You're probably already aware of a few rules regarding networking, such as making eye contact, offering a firm handshake, exchanging business cards, etc. But what happens to those rules when most of your networking is being done via e-mail?
With the high-tech workplace come all kinds of advantages, such as being able to communicate via electronic mail with someone you might normally not have a chance to speak with. But with those contacts also comes some potential pitfalls, such as making an idiot of yourself with a few typed
We've all done it: as we press the button to "send," we think that perhaps we were a bit too free-wheeling with our thoughts and wish we could call back the missive from cyberspace. Or, there are times we send a message, and then don't hear back from our contact. The reason? We've made such a bad impression on the other end that the person has effectively slammed the mailbox door shut on future interactions.
Why the problems with e-mail networking? There are several, including the fact that we cannot gauge another person's reactions to our words because we can't hear their voice or see their face. Or, some of us get into a "stream of consciousness" thing when typing a message, effectively writing thoughts that were better left hidden in our brains. Some people who wouldn't normally tell an offensive joke to someone in person somehow think it's OK to be rude in e-mail.
Networking electronically can be a terrific thing if it's done correctly. But it must be done right each and every time. Remember: once the message is sent, it can't be taken back, and can only be read again and again by the other person. That's why it's critical you follow some rules of the e-mail road, including:
Follow protocol. If this is the first time you have contacted this person and are using the name of a mutual associate, put in the subject line something like: "Contact from John Doe." Then, in the first paragraph, identify yourself and add, "your former co-worker, John Doe, suggested I write you..." If you have met the person before, always include a brief description of where and when you met, and perhaps mention something you discussed, such as: "I wanted to follow-up with you concerning..."
Don't overdo it. After your brief introductory paragraph, hone in on what you're after. Do you want information about an industry? A lunch meeting to get better acquainted? Be specific, but don't be pathetic.
Don't beg for a job in your message, or leave it up to the other person to take action: "If you hear of something, let me know." You need to state when you will follow up, and then do it.
Offer something in return. Nobody likes a leech.
See your message as a printout. If you think of your e-mail ending up on paper, it will help keep you focused on using correct grammar, spelling and avoiding annoying computer jargon.
Include personal contact information. Not only include your e-mail, but also your address and phone number. Even though you've made the contact via electronic means, the person on the other end may prefer to reach you in other ways.

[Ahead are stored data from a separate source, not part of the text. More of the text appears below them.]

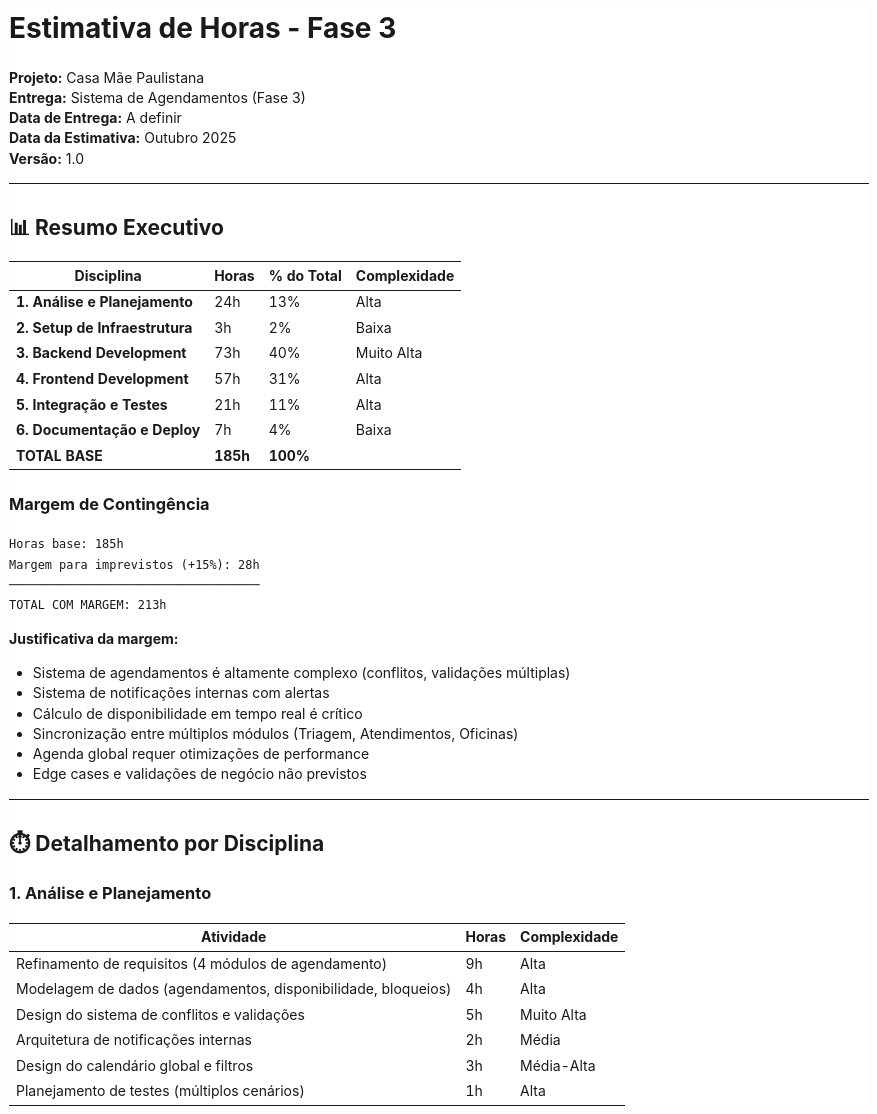 # Estimativa de Horas - Fase 3

**Projeto:** Casa Mãe Paulistana  
**Entrega:** Sistema de Agendamentos (Fase 3)  
**Data de Entrega:** A definir  
**Data da Estimativa:** Outubro 2025  
**Versão:** 1.0

---

## 📊 Resumo Executivo

| Disciplina | Horas | % do Total | Complexidade |
|-----------|-------|------------|--------------|
| **1. Análise e Planejamento** | 24h | 13% | Alta |
| **2. Setup de Infraestrutura** | 3h | 2% | Baixa |
| **3. Backend Development** | 73h | 40% | Muito Alta |
| **4. Frontend Development** | 57h | 31% | Alta |
| **5. Integração e Testes** | 21h | 11% | Alta |
| **6. Documentação e Deploy** | 7h | 4% | Baixa |
| **TOTAL BASE** | **185h** | **100%** | |

### Margem de Contingência
```
Horas base: 185h
Margem para imprevistos (+15%): 28h
───────────────────────────────────
TOTAL COM MARGEM: 213h
```

**Justificativa da margem:**
- Sistema de agendamentos é altamente complexo (conflitos, validações múltiplas)
- Sistema de notificações internas com alertas
- Cálculo de disponibilidade em tempo real é crítico
- Sincronização entre múltiplos módulos (Triagem, Atendimentos, Oficinas)
- Agenda global requer otimizações de performance
- Edge cases e validações de negócio não previstos

---

## ⏱️ Detalhamento por Disciplina

### 1. Análise e Planejamento

| Atividade | Horas | Complexidade |
|-----------|-------|--------------|
| Refinamento de requisitos (4 módulos de agendamento) | 9h | Alta |
| Modelagem de dados (agendamentos, disponibilidade, bloqueios) | 4h | Alta |
| Design do sistema de conflitos e validações | 5h | Muito Alta |
| Arquitetura de notificações internas | 2h | Média |
| Design do calendário global e filtros | 3h | Média-Alta |
| Planejamento de testes (múltiplos cenários) | 1h | Alta |
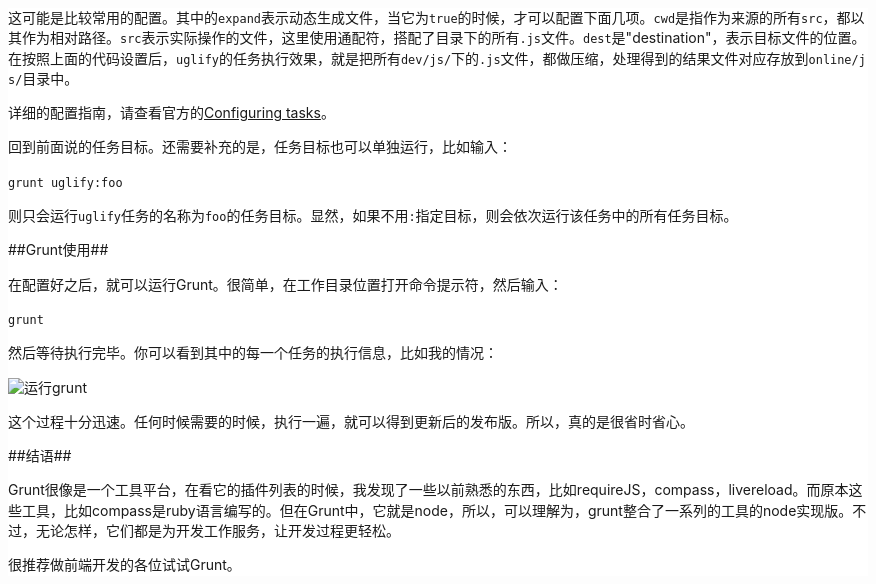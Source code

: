 这可能是比较常用的配置。其中的`expand`表示动态生成文件，当它为`true`的时候，才可以配置下面几项。`cwd`是指作为来源的所有`src`，都以其作为相对路径。`src`表示实际操作的文件，这里使用通配符，搭配了目录下的所有`.js`文件。`dest`是"destination"，表示目标文件的位置。在按照上面的代码设置后，`uglify`的任务执行效果，就是把所有`dev/js/`下的`.js`文件，都做压缩，处理得到的结果文件对应存放到`online/js/`目录中。

详细的配置指南，请查看官方的[Configuring tasks][]。

回到前面说的任务目标。还需要补充的是，任务目标也可以单独运行，比如输入：

    grunt uglify:foo

则只会运行`uglify`任务的名称为`foo`的任务目标。显然，如果不用`:`指定目标，则会依次运行该任务中的所有任务目标。

##Grunt使用##

在配置好之后，就可以运行Grunt。很简单，在工作目录位置打开命令提示符，然后输入：

    grunt

然后等待执行完毕。你可以看到其中的每一个任务的执行信息，比如我的情况：

![运行grunt][img_grunt_cmd]

这个过程十分迅速。任何时候需要的时候，执行一遍，就可以得到更新后的发布版。所以，真的是很省时省心。

##结语##

Grunt很像是一个工具平台，在看它的插件列表的时候，我发现了一些以前熟悉的东西，比如requireJS，compass，livereload。而原本这些工具，比如compass是ruby语言编写的。但在Grunt中，它就是node，所以，可以理解为，grunt整合了一系列的工具的node实现版。不过，无论怎样，它们都是为开发工作服务，让开发过程更轻松。

很推荐做前端开发的各位试试Grunt。

[img_grunt_contrast_css]: {{POSTS_IMG_PATH}}/201310/grunt_contrast_css.jpg "css的差异"
[img_grunt_contrast_js]: {{POSTS_IMG_PATH}}/201310/grunt_contrast_js.jpg "javascript的差异"
[img_cmd_in_directory]: {{POSTS_IMG_PATH}}/201310/cmd_in_directory.png "在某一目录打开cmd"
[img_grunt_cmd]: {{POSTS_IMG_PATH}}/201310/grunt_cmd.png "运行grunt"

[npm]: https://npmjs.org/ "npm"
[node官网]: http://nodejs.org/ "node.js"
[维基百科-npm]: http://zh.wikipedia.org/zh-cn/Node%E5%8C%85%E7%AE%A1%E7%90%86%E5%99%A8 "维基百科-npm"
[Grunt插件列表]: http://gruntjs.com/plugins "Grunt Plugins"
[Configuring tasks]: http://gruntjs.com/configuring-tasks "Configuring tasks"
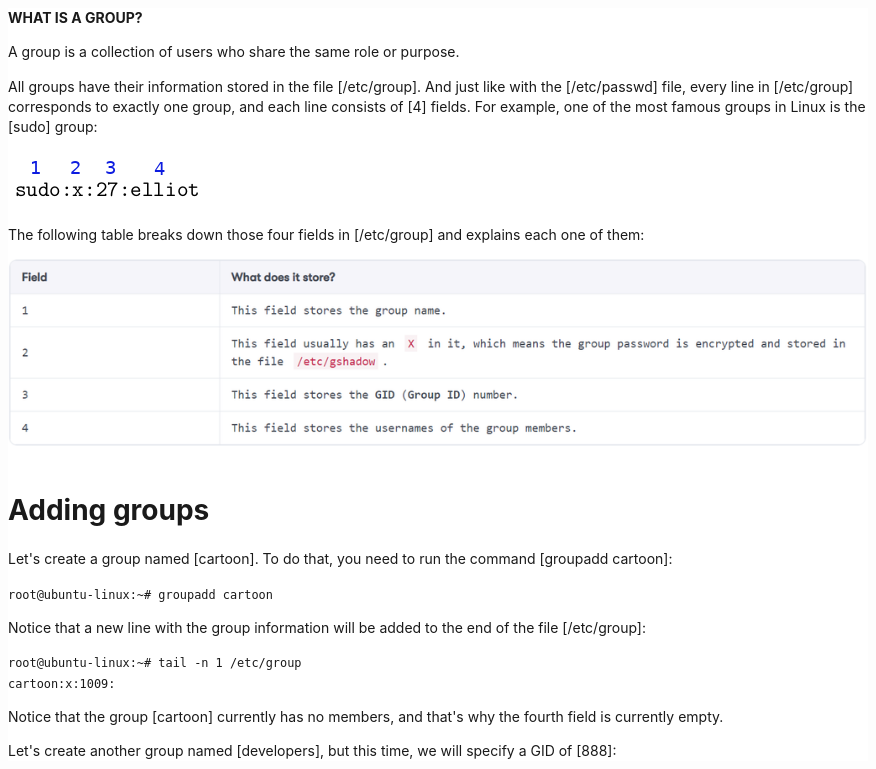 **WHAT IS A GROUP?**

A group is a collection of users who share the same role or purpose.


All groups have their information stored in the file [/etc/group].
And just like with the [/etc/passwd] file, every line in
[/etc/group] corresponds to exactly one group, and each line
consists of [4] fields. For example, one of the most famous groups
in Linux is the [sudo] group:


![](./images/44e2ea2b-9bbb-4336-8470-925e1bdf5d88.png)





The following table breaks down those four fields in [/etc/group]
and explains each one of them:

![](./images/8.png)


Adding groups
=============


Let\'s create a group named [cartoon]. To do that, you need to run
the command [groupadd cartoon]:

``` 
root@ubuntu-linux:~# groupadd cartoon
```

Notice that a new line with the group information will be added to the
end of the file [/etc/group]:

``` 
root@ubuntu-linux:~# tail -n 1 /etc/group 
cartoon:x:1009:
```

Notice that the group [cartoon] currently has no members, and
that\'s why the fourth field is currently empty.

Let\'s create another group named [developers], but this time, we
will specify a GID of [888]:
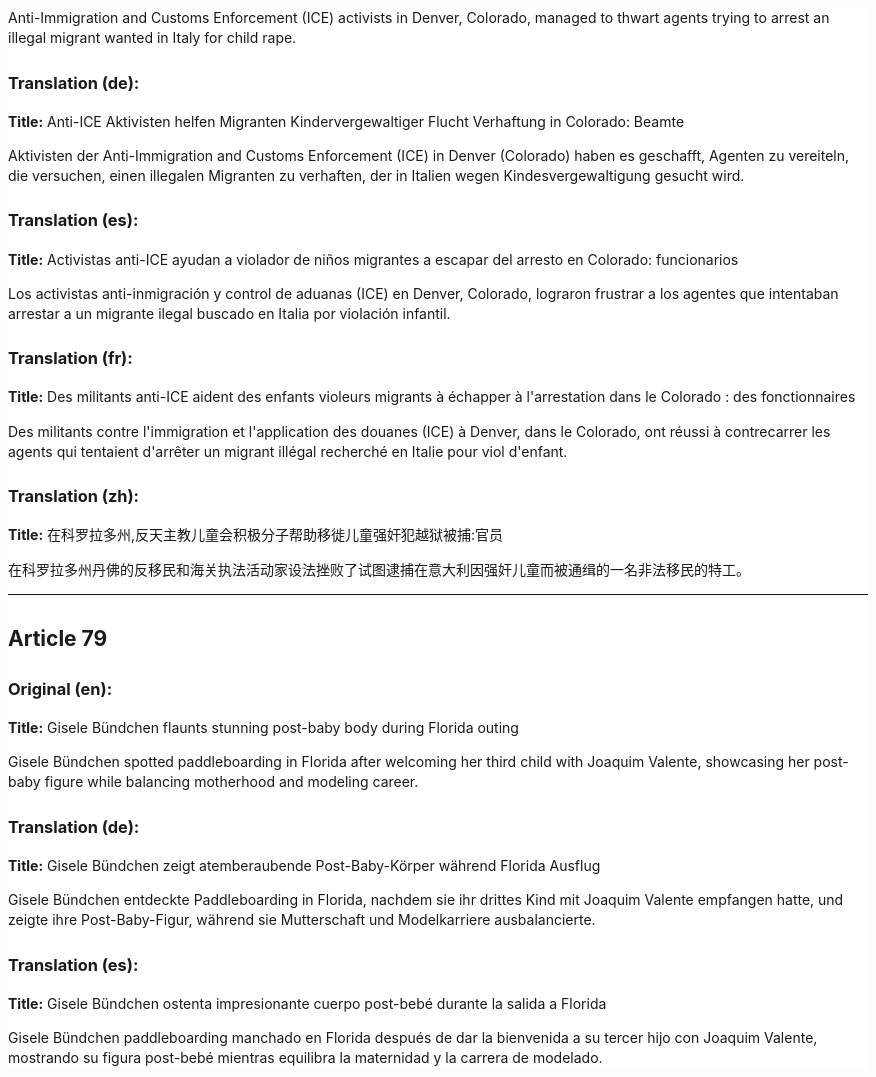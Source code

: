 Anti-Immigration and Customs Enforcement (ICE) activists in Denver, Colorado, managed to thwart agents trying to arrest an illegal migrant wanted in Italy for child rape.

### Translation (de):
**Title:** Anti-ICE Aktivisten helfen Migranten Kindervergewaltiger Flucht Verhaftung in Colorado: Beamte

Aktivisten der Anti-Immigration and Customs Enforcement (ICE) in Denver (Colorado) haben es geschafft, Agenten zu vereiteln, die versuchen, einen illegalen Migranten zu verhaften, der in Italien wegen Kindesvergewaltigung gesucht wird.

### Translation (es):
**Title:** Activistas anti-ICE ayudan a violador de niños migrantes a escapar del arresto en Colorado: funcionarios

Los activistas anti-inmigración y control de aduanas (ICE) en Denver, Colorado, lograron frustrar a los agentes que intentaban arrestar a un migrante ilegal buscado en Italia por violación infantil.

### Translation (fr):
**Title:** Des militants anti-ICE aident des enfants violeurs migrants à échapper à l'arrestation dans le Colorado : des fonctionnaires

Des militants contre l'immigration et l'application des douanes (ICE) à Denver, dans le Colorado, ont réussi à contrecarrer les agents qui tentaient d'arrêter un migrant illégal recherché en Italie pour viol d'enfant.

### Translation (zh):
**Title:** 在科罗拉多州,反天主教儿童会积极分子帮助移徙儿童强奸犯越狱被捕:官员

在科罗拉多州丹佛的反移民和海关执法活动家设法挫败了试图逮捕在意大利因强奸儿童而被通缉的一名非法移民的特工。

---

## Article 79
### Original (en):
**Title:** Gisele Bündchen flaunts stunning post-baby body during Florida outing

Gisele Bündchen spotted paddleboarding in Florida after welcoming her third child with Joaquim Valente, showcasing her post-baby figure while balancing motherhood and modeling career.

### Translation (de):
**Title:** Gisele Bündchen zeigt atemberaubende Post-Baby-Körper während Florida Ausflug

Gisele Bündchen entdeckte Paddleboarding in Florida, nachdem sie ihr drittes Kind mit Joaquim Valente empfangen hatte, und zeigte ihre Post-Baby-Figur, während sie Mutterschaft und Modelkarriere ausbalancierte.

### Translation (es):
**Title:** Gisele Bündchen ostenta impresionante cuerpo post-bebé durante la salida a Florida

Gisele Bündchen paddleboarding manchado en Florida después de dar la bienvenida a su tercer hijo con Joaquim Valente, mostrando su figura post-bebé mientras equilibra la maternidad y la carrera de modelado.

Be persistent. Sometimes we delete e-mails by accident, or because we just want to see how serious the person on the other end can be. Don't be afraid to send your missive more than once.
Keep it legal. Never send anything in e-mail that you wouldn't mind 12 other people seeing, including several lawyers. Maybe you think you're gaining the inside edge in your networking efforts by including industry gossip or inside information about a company. Nothing could be further from the truth. Keep all your correspondence truthful and aboveboard.